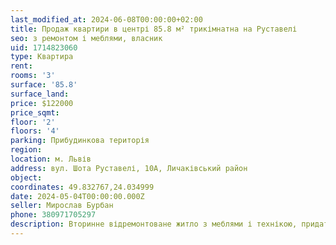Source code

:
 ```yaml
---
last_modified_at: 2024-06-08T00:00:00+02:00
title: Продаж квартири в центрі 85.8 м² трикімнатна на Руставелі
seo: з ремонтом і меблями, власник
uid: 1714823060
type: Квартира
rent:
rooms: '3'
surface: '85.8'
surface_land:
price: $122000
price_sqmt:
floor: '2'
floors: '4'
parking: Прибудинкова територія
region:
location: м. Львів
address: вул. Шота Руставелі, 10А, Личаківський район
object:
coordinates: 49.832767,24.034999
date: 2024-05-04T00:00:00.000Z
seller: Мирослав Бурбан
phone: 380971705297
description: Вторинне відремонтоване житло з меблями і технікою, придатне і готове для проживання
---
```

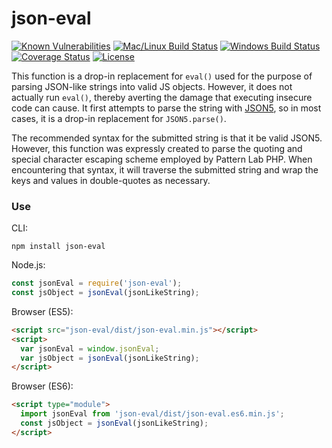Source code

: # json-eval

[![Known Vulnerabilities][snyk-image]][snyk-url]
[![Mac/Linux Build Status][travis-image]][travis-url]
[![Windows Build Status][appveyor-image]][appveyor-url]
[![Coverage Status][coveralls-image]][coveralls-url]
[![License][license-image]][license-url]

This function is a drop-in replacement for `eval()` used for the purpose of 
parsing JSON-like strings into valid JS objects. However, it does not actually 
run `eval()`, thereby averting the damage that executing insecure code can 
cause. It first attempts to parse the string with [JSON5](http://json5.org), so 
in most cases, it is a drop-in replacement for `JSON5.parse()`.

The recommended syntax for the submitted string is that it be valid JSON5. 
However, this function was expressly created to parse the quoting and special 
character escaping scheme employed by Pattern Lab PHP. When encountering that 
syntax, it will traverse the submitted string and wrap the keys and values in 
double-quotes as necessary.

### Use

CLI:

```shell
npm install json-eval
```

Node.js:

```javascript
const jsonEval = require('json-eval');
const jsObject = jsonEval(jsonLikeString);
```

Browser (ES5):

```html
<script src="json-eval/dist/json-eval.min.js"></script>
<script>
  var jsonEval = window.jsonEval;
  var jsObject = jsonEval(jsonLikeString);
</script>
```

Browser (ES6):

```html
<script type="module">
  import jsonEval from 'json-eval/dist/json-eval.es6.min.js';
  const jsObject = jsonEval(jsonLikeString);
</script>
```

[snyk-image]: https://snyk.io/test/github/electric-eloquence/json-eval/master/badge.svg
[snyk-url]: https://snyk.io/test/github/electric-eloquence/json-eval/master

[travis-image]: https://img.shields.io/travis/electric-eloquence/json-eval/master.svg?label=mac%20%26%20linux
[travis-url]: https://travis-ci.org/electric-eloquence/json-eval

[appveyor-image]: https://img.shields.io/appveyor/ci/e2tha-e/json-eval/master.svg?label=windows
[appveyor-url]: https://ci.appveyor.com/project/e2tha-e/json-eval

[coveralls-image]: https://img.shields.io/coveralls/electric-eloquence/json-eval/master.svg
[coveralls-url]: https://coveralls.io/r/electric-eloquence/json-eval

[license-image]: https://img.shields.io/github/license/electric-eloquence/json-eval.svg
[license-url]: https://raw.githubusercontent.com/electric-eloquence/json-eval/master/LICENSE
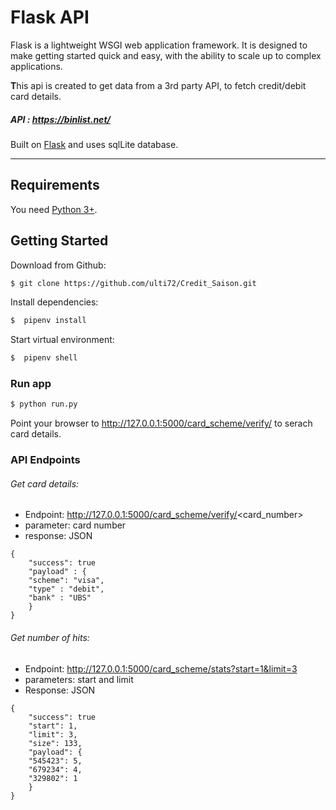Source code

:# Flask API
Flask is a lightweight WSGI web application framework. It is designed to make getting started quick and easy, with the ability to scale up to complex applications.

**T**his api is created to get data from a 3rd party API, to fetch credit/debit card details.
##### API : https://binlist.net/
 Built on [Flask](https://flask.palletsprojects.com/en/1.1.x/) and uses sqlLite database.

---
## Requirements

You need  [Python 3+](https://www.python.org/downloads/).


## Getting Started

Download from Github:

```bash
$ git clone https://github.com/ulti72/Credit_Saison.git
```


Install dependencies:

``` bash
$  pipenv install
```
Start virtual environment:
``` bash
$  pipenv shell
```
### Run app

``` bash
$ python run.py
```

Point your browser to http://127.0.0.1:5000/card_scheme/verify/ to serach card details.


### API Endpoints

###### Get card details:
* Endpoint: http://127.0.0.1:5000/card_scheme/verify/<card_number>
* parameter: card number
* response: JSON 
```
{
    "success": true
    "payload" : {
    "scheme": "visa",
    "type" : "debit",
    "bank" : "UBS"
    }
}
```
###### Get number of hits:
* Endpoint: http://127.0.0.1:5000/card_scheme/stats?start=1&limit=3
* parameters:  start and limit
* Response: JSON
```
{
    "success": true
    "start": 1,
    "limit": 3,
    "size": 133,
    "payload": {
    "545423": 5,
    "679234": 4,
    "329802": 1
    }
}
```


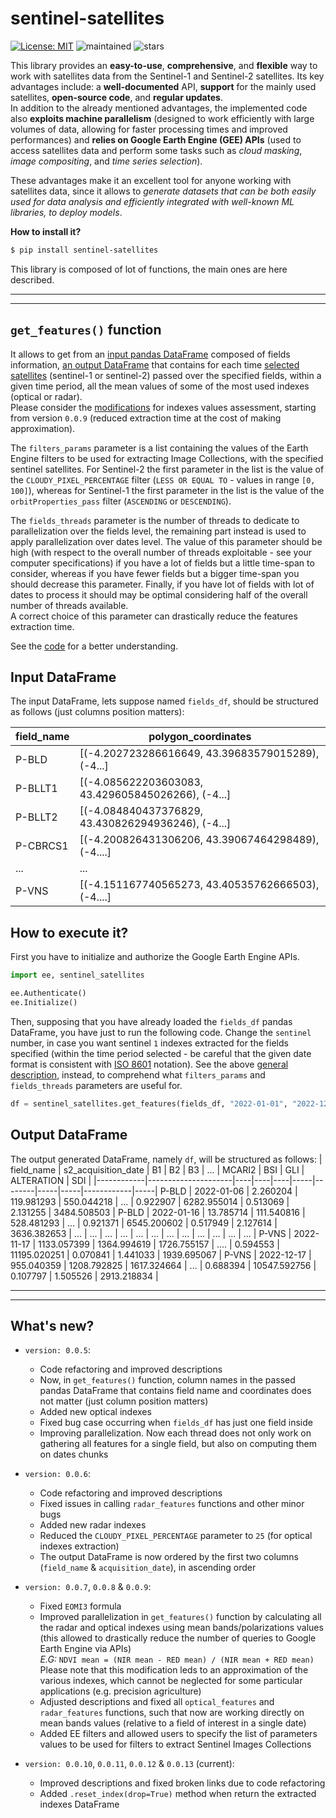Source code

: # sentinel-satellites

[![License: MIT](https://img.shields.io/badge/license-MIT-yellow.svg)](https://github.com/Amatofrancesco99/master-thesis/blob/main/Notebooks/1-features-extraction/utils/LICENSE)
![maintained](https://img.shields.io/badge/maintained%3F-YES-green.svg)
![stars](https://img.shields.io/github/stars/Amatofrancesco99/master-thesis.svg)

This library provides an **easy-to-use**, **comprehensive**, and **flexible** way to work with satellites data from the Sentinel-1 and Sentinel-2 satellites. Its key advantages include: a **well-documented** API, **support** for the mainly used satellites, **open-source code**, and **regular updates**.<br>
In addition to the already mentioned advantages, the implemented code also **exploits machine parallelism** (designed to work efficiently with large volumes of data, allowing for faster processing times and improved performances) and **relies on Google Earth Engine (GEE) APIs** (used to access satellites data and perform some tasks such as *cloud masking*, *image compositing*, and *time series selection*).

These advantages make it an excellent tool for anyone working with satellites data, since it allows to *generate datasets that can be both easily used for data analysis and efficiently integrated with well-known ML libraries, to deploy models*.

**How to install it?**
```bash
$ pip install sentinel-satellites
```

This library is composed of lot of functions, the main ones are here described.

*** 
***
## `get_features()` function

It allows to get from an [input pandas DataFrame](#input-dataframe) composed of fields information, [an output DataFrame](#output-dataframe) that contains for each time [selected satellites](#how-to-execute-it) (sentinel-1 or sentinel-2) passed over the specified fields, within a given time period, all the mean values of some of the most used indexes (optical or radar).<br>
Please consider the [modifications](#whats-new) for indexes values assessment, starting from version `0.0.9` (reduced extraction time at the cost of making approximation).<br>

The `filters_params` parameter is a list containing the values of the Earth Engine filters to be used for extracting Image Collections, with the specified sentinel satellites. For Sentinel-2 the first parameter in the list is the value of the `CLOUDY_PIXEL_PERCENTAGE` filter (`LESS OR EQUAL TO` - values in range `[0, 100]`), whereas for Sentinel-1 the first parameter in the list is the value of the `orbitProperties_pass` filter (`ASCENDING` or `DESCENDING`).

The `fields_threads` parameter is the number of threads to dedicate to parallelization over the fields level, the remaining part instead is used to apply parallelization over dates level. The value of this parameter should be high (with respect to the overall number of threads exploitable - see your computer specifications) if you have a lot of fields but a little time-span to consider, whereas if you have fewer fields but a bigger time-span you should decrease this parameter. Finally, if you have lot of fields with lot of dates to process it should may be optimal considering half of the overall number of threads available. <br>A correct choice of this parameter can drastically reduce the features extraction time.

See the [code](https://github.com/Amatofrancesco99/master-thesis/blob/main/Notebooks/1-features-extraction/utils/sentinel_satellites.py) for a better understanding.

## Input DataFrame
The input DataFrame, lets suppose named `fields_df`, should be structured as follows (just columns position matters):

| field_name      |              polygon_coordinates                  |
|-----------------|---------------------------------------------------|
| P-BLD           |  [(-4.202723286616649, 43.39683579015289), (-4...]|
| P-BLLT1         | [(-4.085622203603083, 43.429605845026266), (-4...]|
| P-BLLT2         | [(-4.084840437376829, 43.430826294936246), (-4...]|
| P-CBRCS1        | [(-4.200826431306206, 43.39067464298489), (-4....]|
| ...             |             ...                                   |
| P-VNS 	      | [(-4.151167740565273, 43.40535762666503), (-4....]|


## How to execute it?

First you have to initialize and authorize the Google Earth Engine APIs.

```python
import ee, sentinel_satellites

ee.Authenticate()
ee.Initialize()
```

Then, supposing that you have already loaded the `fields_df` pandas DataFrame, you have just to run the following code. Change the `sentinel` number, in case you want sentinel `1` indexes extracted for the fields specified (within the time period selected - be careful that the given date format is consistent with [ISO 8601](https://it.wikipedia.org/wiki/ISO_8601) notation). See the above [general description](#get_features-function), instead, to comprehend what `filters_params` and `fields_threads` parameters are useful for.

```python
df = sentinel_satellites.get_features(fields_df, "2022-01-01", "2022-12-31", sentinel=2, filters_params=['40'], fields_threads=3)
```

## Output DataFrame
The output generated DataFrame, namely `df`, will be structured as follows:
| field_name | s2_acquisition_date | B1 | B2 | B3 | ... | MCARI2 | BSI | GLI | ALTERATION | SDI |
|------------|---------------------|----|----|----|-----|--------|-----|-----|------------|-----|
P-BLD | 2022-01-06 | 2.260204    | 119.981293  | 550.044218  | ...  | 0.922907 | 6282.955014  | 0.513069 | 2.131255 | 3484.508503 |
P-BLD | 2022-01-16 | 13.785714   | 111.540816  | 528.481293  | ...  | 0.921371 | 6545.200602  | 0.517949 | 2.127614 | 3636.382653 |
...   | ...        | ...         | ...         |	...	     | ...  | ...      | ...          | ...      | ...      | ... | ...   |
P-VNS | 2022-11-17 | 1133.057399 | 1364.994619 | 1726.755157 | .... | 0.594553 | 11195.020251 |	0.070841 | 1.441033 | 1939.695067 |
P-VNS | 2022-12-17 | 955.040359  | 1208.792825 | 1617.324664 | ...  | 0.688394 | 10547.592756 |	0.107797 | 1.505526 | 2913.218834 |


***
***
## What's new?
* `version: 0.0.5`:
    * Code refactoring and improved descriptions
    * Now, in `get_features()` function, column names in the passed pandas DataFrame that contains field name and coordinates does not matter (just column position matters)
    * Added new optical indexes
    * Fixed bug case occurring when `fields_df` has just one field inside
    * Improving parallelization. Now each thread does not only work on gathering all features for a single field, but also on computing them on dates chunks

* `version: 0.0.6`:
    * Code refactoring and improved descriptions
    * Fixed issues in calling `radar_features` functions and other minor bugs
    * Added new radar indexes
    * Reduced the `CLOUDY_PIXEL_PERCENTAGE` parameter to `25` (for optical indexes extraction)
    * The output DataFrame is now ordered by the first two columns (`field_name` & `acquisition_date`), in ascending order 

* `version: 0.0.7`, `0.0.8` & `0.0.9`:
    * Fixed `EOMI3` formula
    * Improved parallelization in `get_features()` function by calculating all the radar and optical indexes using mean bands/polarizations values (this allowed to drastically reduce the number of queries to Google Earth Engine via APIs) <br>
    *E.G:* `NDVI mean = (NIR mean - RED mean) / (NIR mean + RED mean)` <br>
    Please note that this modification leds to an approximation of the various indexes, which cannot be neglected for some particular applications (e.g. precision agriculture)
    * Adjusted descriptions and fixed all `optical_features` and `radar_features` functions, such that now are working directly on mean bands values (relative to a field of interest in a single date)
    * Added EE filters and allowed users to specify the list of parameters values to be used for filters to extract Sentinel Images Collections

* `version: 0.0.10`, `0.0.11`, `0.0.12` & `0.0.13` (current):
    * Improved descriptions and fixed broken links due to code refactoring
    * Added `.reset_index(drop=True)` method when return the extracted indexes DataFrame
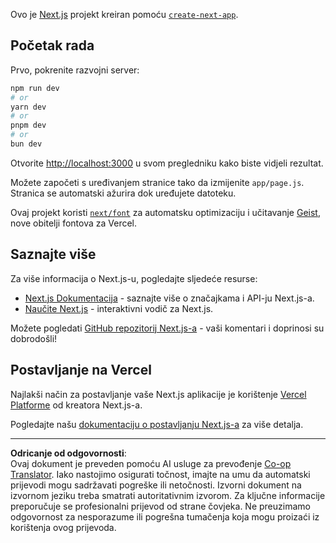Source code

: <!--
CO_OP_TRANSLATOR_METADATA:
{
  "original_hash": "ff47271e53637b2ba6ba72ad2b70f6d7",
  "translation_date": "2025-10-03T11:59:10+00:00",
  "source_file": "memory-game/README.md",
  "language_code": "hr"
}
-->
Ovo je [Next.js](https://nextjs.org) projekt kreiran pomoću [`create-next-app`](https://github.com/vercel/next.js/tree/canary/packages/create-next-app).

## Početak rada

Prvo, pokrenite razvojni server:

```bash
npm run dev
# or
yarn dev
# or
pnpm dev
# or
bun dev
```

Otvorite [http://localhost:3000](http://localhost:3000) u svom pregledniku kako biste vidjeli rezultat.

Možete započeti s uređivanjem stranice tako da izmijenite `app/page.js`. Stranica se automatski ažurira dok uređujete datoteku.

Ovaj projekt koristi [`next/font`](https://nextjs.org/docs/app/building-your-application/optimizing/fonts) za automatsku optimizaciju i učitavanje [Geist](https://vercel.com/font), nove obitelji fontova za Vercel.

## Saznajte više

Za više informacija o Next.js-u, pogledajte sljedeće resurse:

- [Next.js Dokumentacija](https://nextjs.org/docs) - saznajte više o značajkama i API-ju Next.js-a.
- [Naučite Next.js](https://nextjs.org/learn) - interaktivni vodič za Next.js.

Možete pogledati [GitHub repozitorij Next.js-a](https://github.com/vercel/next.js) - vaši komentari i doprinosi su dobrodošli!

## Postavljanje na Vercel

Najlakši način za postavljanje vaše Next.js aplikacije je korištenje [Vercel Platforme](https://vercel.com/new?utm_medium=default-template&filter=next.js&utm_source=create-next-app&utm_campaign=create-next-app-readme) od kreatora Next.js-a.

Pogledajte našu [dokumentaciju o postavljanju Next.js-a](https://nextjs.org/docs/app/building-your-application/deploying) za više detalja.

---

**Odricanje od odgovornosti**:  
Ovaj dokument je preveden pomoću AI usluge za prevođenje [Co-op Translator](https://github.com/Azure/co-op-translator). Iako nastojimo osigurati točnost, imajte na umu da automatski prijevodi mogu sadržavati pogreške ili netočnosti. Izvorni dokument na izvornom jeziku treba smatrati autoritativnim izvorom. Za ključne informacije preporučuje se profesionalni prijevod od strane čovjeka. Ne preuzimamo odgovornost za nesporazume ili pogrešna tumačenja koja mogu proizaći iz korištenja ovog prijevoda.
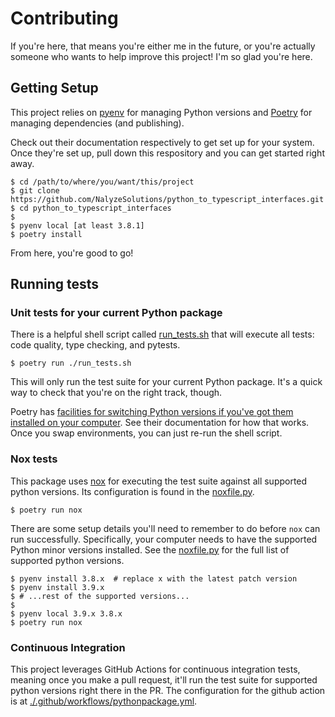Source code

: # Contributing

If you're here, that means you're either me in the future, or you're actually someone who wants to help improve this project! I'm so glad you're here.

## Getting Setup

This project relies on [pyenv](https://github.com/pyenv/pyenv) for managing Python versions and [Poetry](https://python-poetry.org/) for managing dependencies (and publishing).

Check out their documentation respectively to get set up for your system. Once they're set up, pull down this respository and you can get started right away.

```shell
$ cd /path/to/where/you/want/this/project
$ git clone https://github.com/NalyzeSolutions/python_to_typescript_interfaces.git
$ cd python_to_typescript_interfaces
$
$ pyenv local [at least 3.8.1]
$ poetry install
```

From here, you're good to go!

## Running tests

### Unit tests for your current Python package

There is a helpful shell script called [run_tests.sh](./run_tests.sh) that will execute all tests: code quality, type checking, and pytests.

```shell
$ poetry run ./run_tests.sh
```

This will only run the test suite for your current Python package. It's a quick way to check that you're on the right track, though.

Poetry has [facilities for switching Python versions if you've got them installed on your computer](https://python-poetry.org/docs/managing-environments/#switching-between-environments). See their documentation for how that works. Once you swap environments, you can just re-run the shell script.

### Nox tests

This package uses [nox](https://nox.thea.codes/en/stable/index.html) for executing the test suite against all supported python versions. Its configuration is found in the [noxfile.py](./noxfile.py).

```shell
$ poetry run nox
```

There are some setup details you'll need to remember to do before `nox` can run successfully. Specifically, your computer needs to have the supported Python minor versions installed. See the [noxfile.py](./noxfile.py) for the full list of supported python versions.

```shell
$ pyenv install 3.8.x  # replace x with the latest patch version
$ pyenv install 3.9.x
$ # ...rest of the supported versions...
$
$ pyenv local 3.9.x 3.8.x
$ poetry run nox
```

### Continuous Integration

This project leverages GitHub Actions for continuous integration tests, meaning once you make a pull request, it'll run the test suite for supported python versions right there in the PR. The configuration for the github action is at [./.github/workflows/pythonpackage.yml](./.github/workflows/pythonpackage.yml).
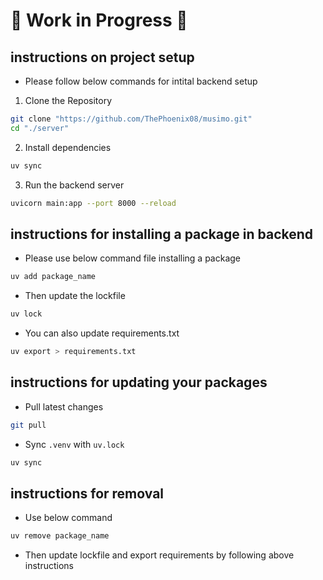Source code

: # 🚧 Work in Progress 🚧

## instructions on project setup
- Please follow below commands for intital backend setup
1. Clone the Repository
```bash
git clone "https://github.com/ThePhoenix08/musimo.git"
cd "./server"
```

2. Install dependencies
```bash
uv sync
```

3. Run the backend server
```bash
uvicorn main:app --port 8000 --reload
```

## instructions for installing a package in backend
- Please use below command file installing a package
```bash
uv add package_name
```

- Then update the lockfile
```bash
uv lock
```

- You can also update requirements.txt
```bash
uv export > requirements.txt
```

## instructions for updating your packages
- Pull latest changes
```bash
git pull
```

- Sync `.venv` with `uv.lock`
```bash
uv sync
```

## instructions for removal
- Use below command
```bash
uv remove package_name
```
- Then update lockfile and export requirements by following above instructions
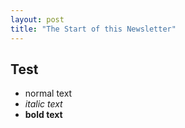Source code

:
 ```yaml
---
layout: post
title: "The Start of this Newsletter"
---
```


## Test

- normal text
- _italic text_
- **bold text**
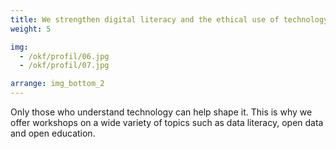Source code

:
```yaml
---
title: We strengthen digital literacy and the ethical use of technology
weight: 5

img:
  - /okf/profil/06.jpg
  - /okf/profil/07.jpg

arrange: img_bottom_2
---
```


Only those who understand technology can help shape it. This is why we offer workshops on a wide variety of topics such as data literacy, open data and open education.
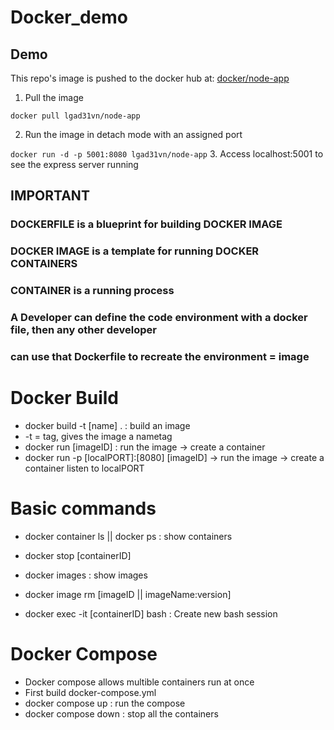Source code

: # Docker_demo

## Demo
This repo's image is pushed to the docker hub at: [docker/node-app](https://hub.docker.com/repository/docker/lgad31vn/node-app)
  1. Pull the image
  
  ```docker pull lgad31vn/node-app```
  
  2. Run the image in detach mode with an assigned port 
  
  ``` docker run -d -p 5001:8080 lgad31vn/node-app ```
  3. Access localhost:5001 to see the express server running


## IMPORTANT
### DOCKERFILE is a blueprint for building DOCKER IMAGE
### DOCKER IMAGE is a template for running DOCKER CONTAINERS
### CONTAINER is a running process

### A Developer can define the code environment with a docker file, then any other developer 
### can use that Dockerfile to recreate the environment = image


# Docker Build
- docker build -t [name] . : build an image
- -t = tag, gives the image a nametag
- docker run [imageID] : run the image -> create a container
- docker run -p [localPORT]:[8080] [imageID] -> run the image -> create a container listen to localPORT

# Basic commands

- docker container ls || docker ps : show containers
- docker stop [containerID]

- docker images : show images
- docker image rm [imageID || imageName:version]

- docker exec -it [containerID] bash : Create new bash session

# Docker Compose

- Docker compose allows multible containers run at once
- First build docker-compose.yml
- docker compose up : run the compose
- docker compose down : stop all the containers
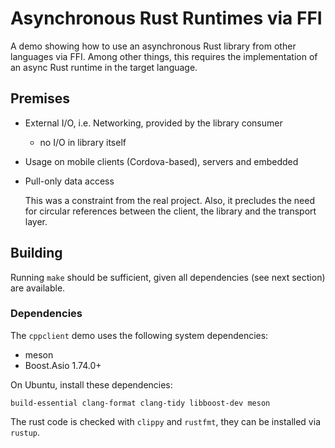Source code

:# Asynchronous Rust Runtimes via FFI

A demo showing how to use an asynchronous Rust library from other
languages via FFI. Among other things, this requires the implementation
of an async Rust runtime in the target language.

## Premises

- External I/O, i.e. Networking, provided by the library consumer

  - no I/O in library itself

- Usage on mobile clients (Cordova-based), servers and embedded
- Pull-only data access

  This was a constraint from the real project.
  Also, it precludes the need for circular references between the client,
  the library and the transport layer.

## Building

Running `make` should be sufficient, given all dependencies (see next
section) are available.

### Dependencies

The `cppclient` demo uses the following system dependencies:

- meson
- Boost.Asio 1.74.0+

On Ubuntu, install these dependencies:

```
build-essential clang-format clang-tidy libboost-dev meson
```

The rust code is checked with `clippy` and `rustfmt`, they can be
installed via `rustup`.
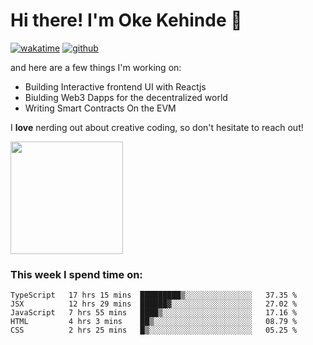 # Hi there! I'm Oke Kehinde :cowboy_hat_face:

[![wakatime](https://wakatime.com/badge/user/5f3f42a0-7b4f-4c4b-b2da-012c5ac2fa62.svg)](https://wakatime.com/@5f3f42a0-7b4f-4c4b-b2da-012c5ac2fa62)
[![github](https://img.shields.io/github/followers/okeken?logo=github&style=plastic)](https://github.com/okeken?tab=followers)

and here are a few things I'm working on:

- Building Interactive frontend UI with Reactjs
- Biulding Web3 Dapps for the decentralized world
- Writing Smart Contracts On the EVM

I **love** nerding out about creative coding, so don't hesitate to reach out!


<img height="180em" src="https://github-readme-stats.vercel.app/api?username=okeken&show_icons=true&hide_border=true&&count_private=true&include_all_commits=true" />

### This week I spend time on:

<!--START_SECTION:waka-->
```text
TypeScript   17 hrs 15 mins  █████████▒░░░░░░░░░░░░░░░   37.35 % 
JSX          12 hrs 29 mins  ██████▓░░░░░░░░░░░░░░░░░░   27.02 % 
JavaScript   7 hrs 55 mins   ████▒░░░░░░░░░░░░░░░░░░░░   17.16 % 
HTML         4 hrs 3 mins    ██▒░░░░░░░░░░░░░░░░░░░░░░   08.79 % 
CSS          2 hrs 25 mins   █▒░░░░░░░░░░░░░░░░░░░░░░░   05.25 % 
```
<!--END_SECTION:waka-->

================================

Exercise prompt: Lines above that have "badge": copy each of them.

Reply to the task:
[snyk-image]: https://snyk.io/test/github/electric-eloquence/json-eval/master/badge.svg
[![License: MIT](https://img.shields.io/badge/license-MIT-yellow.svg)](https://github.com/Amatofrancesco99/master-thesis/blob/main/Notebooks/1-features-extraction/utils/LICENSE)
![maintained](https://img.shields.io/badge/maintained%3F-YES-green.svg)
[![wakatime](https://wakatime.com/badge/user/5f3f42a0-7b4f-4c4b-b2da-012c5ac2fa62.svg)](https://wakatime.com/@5f3f42a0-7b4f-4c4b-b2da-012c5ac2fa62)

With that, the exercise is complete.